At a table tennis setup, a humanoid robot grips a paddle and smashes a forehand shot clean across the net. This is UC Berkeley’s latest innovation, the HumanoId Table TEnnis Robot, or HiTTER. The machine can keep rallies going for more than 100 shots against human players, with precision, speed, and movements that feel almost natural.

HiTTER’s abilities come from a dual system designed to imitate how people play the game. The high-level planner acts as the brain, using external cameras to follow the ball and predict its landing spot. From there, it calculates the exact timing, speed, and positioning needed for the return. The low-level controller serves as the body, turning those instructions into fluid arm and leg movements. Trained with human motion data, it sidesteps, pivots, and swings in ways that look strikingly realistic. With reaction times under one second, HiTTER can handle balls moving at up to 5 meters per second.
Training a robot to handle table tennis is no easy feat, as the sport demands instant decisions, sharp hand-eye coordination, and adaptability against unpredictable returns. Berkeley’s researchers combined two strategies to make it possible. The first was a model-based planner that maps the ball’s path to plan each response. The second was reinforcement learning, where the robot fine-tunes its actions through trial and error. This combination helped HiTTER copy the swings and footwork of human players, making its movements effective and surprisingly lifelike. The end result is a robot capable of rallying 106 shots with a person and even competing against another humanoid.

The system was tested on a general-purpose humanoid robot, believed to be the Unitree G1, proving it could handle real match conditions. HiTTER managed long rallies with human players, tracking the ball, repositioning itself, and striking consistently. It also played against another humanoid robot, showing reliable exchanges that highlighted its versatility. This isn’t just a party trick, it demonstrates a robot performing tasks that demand quick responses and physical skill in unpredictable environments.

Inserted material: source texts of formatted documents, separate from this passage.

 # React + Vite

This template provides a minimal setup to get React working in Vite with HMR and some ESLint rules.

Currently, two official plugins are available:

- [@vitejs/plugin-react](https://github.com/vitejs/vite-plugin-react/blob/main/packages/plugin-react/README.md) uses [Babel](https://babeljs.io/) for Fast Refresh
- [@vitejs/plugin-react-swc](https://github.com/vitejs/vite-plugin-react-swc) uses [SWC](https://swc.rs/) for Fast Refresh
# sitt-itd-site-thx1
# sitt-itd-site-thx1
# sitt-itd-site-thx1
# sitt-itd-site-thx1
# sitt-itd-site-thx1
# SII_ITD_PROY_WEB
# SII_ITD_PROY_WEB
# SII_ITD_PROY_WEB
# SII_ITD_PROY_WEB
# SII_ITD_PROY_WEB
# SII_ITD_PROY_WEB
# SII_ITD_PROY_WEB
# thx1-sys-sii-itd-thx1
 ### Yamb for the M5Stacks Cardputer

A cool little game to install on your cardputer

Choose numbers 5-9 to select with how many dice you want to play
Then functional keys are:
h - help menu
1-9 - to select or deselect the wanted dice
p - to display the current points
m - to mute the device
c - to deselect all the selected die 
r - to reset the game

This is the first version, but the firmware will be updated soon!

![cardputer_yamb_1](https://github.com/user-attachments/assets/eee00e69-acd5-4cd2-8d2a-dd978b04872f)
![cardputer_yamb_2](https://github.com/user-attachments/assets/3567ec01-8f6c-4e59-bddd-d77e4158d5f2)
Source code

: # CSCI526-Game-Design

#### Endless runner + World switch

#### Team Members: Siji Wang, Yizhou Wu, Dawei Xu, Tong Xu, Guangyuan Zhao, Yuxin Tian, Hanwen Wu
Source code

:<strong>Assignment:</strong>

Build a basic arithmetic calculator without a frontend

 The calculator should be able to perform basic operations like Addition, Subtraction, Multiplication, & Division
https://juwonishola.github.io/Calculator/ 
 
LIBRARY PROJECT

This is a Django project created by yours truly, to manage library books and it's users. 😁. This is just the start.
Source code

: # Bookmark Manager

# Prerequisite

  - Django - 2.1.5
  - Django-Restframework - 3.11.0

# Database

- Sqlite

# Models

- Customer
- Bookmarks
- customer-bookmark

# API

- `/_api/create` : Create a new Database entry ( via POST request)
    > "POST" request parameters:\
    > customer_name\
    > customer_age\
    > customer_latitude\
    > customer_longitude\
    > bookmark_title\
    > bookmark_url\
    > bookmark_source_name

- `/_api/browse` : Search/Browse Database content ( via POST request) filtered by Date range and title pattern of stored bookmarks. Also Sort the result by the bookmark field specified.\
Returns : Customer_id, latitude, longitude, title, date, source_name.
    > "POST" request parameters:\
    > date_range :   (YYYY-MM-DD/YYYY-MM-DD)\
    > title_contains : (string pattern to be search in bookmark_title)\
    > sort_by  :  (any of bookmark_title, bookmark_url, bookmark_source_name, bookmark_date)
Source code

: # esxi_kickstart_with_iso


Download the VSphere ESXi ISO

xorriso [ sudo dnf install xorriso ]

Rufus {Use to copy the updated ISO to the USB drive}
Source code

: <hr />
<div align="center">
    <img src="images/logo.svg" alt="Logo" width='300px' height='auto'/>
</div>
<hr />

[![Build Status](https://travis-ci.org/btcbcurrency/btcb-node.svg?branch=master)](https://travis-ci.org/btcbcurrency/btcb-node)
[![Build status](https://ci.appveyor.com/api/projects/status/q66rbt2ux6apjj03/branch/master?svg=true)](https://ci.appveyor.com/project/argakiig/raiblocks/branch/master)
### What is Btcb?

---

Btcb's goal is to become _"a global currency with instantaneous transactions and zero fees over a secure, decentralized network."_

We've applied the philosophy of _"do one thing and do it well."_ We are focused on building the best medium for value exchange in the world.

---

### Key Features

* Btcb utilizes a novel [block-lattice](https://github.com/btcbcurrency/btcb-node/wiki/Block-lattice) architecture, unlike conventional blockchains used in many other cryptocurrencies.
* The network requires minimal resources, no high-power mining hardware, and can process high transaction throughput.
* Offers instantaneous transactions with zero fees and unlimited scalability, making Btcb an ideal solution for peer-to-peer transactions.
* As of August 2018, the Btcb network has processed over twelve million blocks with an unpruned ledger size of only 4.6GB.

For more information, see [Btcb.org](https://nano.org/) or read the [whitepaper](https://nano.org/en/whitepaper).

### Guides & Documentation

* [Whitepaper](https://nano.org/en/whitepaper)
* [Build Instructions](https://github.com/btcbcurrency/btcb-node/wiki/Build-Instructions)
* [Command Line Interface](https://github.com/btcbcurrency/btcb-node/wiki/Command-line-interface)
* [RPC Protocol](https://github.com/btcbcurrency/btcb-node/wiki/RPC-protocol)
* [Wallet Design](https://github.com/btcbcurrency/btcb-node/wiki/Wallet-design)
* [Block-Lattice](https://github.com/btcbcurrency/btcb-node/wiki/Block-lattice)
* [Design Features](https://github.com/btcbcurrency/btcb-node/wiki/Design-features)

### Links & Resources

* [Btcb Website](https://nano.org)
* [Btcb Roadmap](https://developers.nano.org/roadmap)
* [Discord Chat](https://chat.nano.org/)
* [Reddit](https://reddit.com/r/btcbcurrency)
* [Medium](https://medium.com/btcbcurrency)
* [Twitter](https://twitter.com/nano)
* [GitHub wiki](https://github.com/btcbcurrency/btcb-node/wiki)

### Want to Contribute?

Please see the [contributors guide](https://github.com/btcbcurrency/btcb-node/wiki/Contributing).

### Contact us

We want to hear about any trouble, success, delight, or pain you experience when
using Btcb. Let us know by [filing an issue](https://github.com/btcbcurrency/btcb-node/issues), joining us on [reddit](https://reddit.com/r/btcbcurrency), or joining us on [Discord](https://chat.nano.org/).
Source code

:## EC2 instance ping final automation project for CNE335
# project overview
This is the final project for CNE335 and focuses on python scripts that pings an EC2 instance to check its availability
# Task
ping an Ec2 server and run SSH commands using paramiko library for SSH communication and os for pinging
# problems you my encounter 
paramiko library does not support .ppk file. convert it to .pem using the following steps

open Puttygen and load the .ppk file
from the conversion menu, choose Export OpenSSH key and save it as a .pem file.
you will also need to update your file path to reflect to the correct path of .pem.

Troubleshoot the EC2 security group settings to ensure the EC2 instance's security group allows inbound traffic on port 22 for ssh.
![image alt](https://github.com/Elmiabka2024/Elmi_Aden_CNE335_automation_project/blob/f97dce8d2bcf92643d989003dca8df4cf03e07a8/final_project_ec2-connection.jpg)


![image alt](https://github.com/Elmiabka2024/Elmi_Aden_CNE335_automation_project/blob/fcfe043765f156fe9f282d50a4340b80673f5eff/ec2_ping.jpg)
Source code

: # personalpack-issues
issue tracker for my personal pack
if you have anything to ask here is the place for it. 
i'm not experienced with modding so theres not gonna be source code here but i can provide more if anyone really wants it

The lessons from HiTTER extend well beyond table tennis. The sport is an ideal testbed because of its speed, precision, and dynamic conditions. The same methods that allow HiTTER to counter a topspin serve could one day be applied to robots managing busy warehouses, assisting in households, or even carrying out delicate surgeries. Berkeley’s layered approach, which separates planning from movement while keeping them interconnected, offers a model for machines to interact with the world in more human-like ways. By basing training on human motions, the team is developing robots that move intuitively, making them more practical and easier to integrate into daily life.